Work request: Select, from the data, each line where "Base" occurs.

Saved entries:
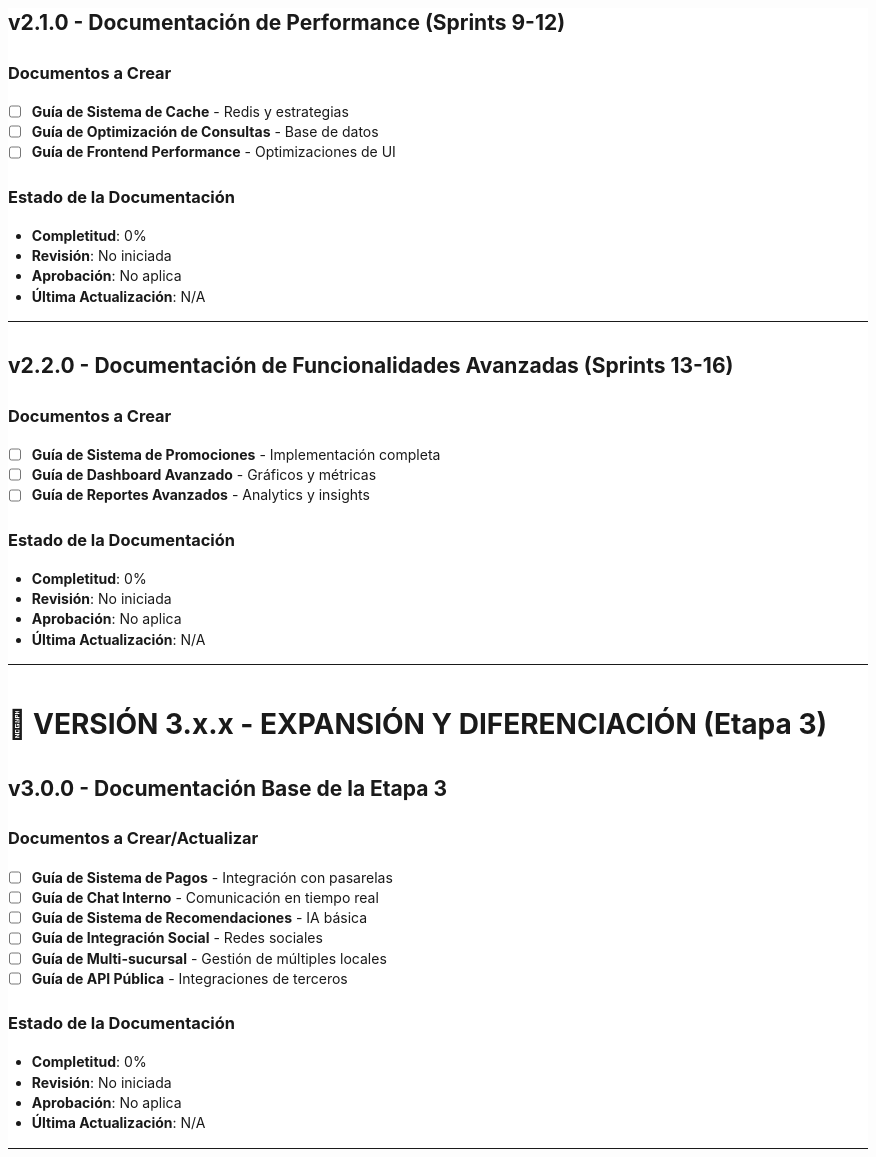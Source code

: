 
## **v2.1.0 - Documentación de Performance (Sprints 9-12)**

### **Documentos a Crear**
- [ ] **Guía de Sistema de Cache** - Redis y estrategias
- [ ] **Guía de Optimización de Consultas** - Base de datos
- [ ] **Guía de Frontend Performance** - Optimizaciones de UI

### **Estado de la Documentación**
- **Completitud**: 0%
- **Revisión**: No iniciada
- **Aprobación**: No aplica
- **Última Actualización**: N/A

---

## **v2.2.0 - Documentación de Funcionalidades Avanzadas (Sprints 13-16)**

### **Documentos a Crear**
- [ ] **Guía de Sistema de Promociones** - Implementación completa
- [ ] **Guía de Dashboard Avanzado** - Gráficos y métricas
- [ ] **Guía de Reportes Avanzados** - Analytics y insights

### **Estado de la Documentación**
- **Completitud**: 0%
- **Revisión**: No iniciada
- **Aprobación**: No aplica
- **Última Actualización**: N/A

---

# 🌟 **VERSIÓN 3.x.x - EXPANSIÓN Y DIFERENCIACIÓN (Etapa 3)**

## **v3.0.0 - Documentación Base de la Etapa 3**

### **Documentos a Crear/Actualizar**
- [ ] **Guía de Sistema de Pagos** - Integración con pasarelas
- [ ] **Guía de Chat Interno** - Comunicación en tiempo real
- [ ] **Guía de Sistema de Recomendaciones** - IA básica
- [ ] **Guía de Integración Social** - Redes sociales
- [ ] **Guía de Multi-sucursal** - Gestión de múltiples locales
- [ ] **Guía de API Pública** - Integraciones de terceros

### **Estado de la Documentación**
- **Completitud**: 0%
- **Revisión**: No iniciada
- **Aprobación**: No aplica
- **Última Actualización**: N/A

---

Response for this exercise:
- [ ] **Guía de Optimización de Consultas** - Base de datos
## **v3.0.0 - Documentación Base de la Etapa 3**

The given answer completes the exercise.